Collected data:
__________________________________________________

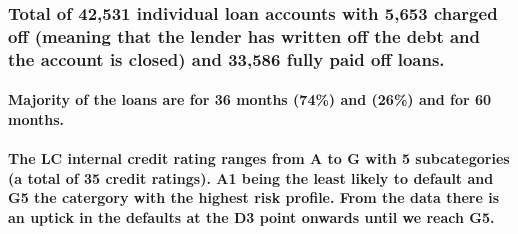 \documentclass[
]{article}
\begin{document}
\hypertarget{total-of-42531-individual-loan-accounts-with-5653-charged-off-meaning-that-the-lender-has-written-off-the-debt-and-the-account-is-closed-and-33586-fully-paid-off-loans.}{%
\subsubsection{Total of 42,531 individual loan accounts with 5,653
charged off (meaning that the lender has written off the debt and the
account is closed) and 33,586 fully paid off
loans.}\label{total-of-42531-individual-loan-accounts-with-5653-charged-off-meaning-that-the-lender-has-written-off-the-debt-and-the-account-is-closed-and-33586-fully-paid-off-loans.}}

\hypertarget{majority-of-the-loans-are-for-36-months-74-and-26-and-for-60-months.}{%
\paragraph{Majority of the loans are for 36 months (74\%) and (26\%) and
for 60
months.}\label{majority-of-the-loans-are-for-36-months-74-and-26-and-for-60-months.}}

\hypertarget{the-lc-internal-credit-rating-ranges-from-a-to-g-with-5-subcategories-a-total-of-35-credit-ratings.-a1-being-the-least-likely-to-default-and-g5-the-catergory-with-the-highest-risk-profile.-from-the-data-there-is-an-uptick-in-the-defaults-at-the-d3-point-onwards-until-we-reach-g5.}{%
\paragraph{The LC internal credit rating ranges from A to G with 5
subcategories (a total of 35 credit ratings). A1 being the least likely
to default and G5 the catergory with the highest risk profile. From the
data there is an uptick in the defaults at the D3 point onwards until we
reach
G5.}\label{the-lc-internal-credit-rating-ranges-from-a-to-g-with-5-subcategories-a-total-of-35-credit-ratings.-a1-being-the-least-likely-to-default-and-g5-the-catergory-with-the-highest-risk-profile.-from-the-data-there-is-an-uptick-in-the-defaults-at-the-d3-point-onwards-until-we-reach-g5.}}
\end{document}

__________________________________________________

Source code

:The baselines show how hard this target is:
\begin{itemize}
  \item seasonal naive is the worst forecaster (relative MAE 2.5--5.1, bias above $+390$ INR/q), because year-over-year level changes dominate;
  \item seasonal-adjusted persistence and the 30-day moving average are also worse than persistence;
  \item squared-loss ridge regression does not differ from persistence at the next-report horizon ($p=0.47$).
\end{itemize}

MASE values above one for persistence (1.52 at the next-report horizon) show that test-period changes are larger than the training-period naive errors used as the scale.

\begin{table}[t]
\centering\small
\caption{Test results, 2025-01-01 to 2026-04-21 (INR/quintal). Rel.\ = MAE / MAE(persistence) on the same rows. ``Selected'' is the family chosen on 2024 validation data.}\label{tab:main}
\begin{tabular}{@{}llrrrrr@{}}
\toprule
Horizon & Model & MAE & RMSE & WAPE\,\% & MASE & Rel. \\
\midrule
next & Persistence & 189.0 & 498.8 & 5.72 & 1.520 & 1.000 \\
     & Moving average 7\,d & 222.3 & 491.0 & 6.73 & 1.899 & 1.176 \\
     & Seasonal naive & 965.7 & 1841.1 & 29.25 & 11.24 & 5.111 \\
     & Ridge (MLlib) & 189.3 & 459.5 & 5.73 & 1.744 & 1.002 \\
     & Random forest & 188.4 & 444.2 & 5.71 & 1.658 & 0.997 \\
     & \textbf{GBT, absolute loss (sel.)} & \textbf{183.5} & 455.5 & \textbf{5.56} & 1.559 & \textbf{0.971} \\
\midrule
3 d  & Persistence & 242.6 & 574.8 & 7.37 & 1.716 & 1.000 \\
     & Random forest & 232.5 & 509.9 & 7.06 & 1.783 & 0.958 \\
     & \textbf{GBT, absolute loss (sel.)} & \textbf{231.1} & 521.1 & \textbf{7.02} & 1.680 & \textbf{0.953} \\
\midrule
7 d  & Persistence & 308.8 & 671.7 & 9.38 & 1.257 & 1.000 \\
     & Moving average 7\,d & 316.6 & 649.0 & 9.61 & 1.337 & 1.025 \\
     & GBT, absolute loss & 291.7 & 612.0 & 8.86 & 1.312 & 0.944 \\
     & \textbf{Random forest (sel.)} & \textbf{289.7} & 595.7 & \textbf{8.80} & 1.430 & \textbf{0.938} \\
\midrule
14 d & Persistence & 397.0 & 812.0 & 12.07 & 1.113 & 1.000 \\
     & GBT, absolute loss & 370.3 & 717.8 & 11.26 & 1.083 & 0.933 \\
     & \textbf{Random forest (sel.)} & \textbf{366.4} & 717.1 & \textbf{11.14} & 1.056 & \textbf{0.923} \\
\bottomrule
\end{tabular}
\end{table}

__________________________________________________

What is the number of lines in the entries that include the string "next"? Reply with that number alone.

3